Think greens when deciding what to toss on the grill

When it comes to outdoor cooking most people tend to think of meat – thick, juicy steaks; marinated chicken and grilled-to-perfection burgers. But when starting up the fire there is no reason veggies should be neglected. The key to the perfect grilled vegetables is just a matter of finding the right tools.

The main problem I’ve encountered when grilling up vegetables such as onions, bell peppers, zucchini, carrots and mushrooms is that with thin-sliced produce more of the pieces end up falling into the charcoal grate than end up on the plate.

A trip to any cooking utensil store or a big box such as “Bed, Bath and Beyond” offers plenty of solutions for the problem. A few years ago my family purchased a grill wok. Woks made for open flames run from $20-40. It’s basically an open basket with small holes in it that allows a little bit of flame to come through and plenty of heat, while keeping the veggies from falling through into the charcoal. The wok does the job, but because it removes the veggies from the heat a bit, it takes longer to cook them and you also lose the grill marks that make outdoor food so appealing. The wok is best for “stir-fry” type dinners such as fajitas.
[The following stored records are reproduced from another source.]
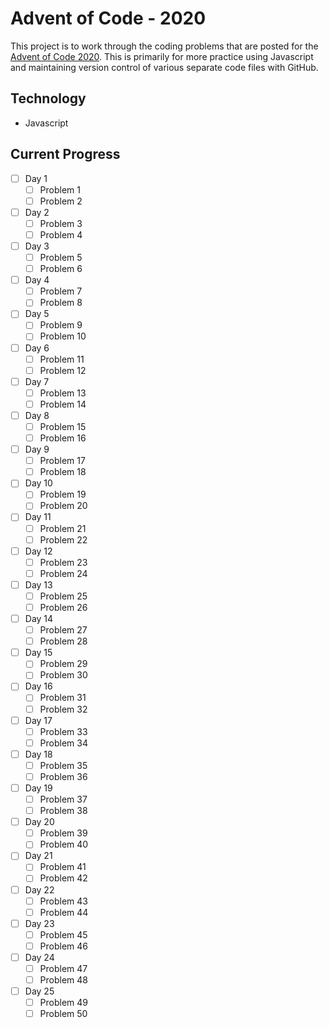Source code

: # Advent of Code - 2020

This project is to work through the coding problems that are posted for the [Advent of Code 2020](www.adventofcode.com/2020).  This is primarily for more practice using Javascript and maintaining version control of various separate code files with GitHub.

## Technology

- Javascript

## Current Progress

- [ ] Day 1
    - [ ] Problem 1
    - [ ] Problem 2

- [ ] Day 2
    - [ ] Problem 3
    - [ ] Problem 4

- [ ] Day 3
    - [ ] Problem 5
    - [ ] Problem 6

- [ ] Day 4
    - [ ] Problem 7
    - [ ] Problem 8

- [ ] Day 5
    - [ ] Problem 9
    - [ ] Problem 10

- [ ] Day 6
    - [ ] Problem 11
    - [ ] Problem 12

- [ ] Day 7
    - [ ] Problem 13
    - [ ] Problem 14

- [ ] Day 8
    - [ ] Problem 15
    - [ ] Problem 16

- [ ] Day 9
    - [ ] Problem 17
    - [ ] Problem 18

- [ ] Day 10
    - [ ] Problem 19
    - [ ] Problem 20

- [ ] Day 11
    - [ ] Problem 21
    - [ ] Problem 22

- [ ] Day 12
    - [ ] Problem 23
    - [ ] Problem 24

- [ ] Day 13
    - [ ] Problem 25
    - [ ] Problem 26

- [ ] Day 14
    - [ ] Problem 27
    - [ ] Problem 28

- [ ] Day 15
    - [ ] Problem 29
    - [ ] Problem 30

- [ ] Day 16
    - [ ] Problem 31
    - [ ] Problem 32

- [ ] Day 17
    - [ ] Problem 33
    - [ ] Problem 34

- [ ] Day 18
    - [ ] Problem 35
    - [ ] Problem 36

- [ ] Day 19
    - [ ] Problem 37
    - [ ] Problem 38

- [ ] Day 20
    - [ ] Problem 39
    - [ ] Problem 40

- [ ] Day 21
    - [ ] Problem 41
    - [ ] Problem 42

- [ ] Day 22
    - [ ] Problem 43
    - [ ] Problem 44

- [ ] Day 23
    - [ ] Problem 45
    - [ ] Problem 46

- [ ] Day 24
    - [ ] Problem 47
    - [ ] Problem 48

- [ ] Day 25
    - [ ] Problem 49
    - [ ] Problem 50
Another option is the grilling basket. It’s a metal basket that opens up so that you can place veggies or meat in it. The top closes down and has a clasp to keep it shut. The benefit of the grill basket – the ones at Bed, Bath and Beyond run from $9.99 to $14.99 – is that the flames and heat get more directly to the food. The downside is that vegetables sharing the same basket need to have the same cooking time because it’s impossible to remove the veggies once they are in the basket since it gets really hot.
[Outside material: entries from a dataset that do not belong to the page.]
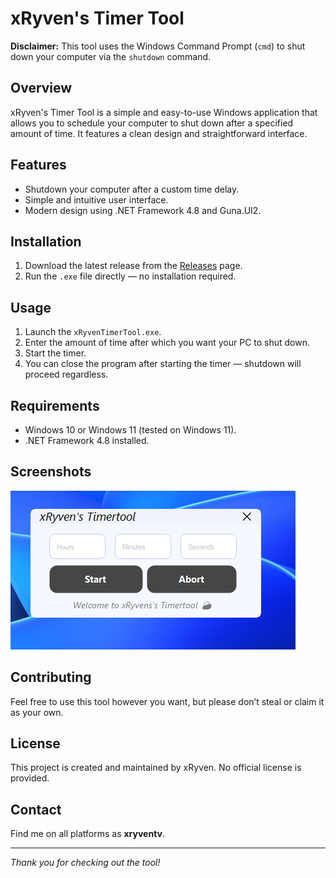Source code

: # xRyven's Timer Tool

**Disclaimer:** This tool uses the Windows Command Prompt (`cmd`) to shut down your computer via the `shutdown` command.

## Overview

xRyven's Timer Tool is a simple and easy-to-use Windows application that allows you to schedule your computer to shut down after a specified amount of time. It features a clean design and straightforward interface.

## Features

- Shutdown your computer after a custom time delay.
- Simple and intuitive user interface.
- Modern design using .NET Framework 4.8 and Guna.UI2.

## Installation

1. Download the latest release from the [Releases](https://github.com/xryven/timertool/releases) page.
2. Run the `.exe` file directly — no installation required.

## Usage

1. Launch the `xRyvenTimerTool.exe`.
2. Enter the amount of time after which you want your PC to shut down.
3. Start the timer.
4. You can close the program after starting the timer — shutdown will proceed regardless.

## Requirements

- Windows 10 or Windows 11 (tested on Windows 11).
- .NET Framework 4.8 installed.

## Screenshots

![Preview](preview.png)

## Contributing

Feel free to use this tool however you want, but please don’t steal or claim it as your own.

## License

This project is created and maintained by xRyven. No official license is provided.

## Contact

Find me on all platforms as **xryventv**.

---

*Thank you for checking out the tool!*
The wok and basket, though nonstick, tend to be hard to clean since the food gets cooked onto them. There is another option that is low cost and disposable. Many places sell disposable grill pans – they look like aluminum cookie sheets with holes in them. The pans are one-time use so there is no messy clean up. They work similarly to the wok.

For these methods, it is best to keep the seasoning simple on the veggies. A drizzle of olive oil, salt and pepper allows the grilled flavor to be the main attraction. But those looking for a little more flavor can wrap their veggies in aluminum foil with a variety of seasonings from fresh herbs to a splash of wine. At a barbecue with friends a few years ago, one host wrapped up a whole tomato in one piece of foil and a red onion in another. He put the vegetables right down into the coals. Half an hour later, the tomato was steamed to perfection and the onion had sweetened.

Grilled vegetable slices

Slice 3 large carrots to ¼ inch thick

Slice one large red onion to ¼ inch thick, leaving rings intact

Slice 3 Portobello mushrooms, removing stem, to ½ inch thick

Slice 2 large zucchini to ¼ inch thick

Slice 2 bell peppers ½ inch thick slices

Olive oil

Balsamic vinegar

salt and pepper

Drizzle vegetables with olive oil, balsamic vinegar and sprinkle with sea salt and pepper. Grill carrots and bell peppers for 2-3 minutes on each side, or until desired tenderness. Grill onion, mushrooms and zucchini for 3-4 minutes on each side, or until desired tenderness.

Grilled artichokes

Recipes courtesy of Bobby Flay “FoodNation”

4 large artichokes

1 lemon, halved

4 tbsp. butter

4 tbsp. olive oil

2 tbsp. white wine

2 tbsp. lemon juice

Salt and freshly ground black pepper

Spicy Smoked Tomato Mayonnaise, recipe follows

Preheat an outdoor grill to medium heat.

Break off the artichokes’ small outside leaves. Cut off the top with a knife and trim the sharp points of the leaves with scissors, rubbing with cut lemon as you go to avoid discoloration. Squeeze the lemon halves into a bowl of cold water, soak the artichokes for 10 minutes, then wash with cold water to remove sand.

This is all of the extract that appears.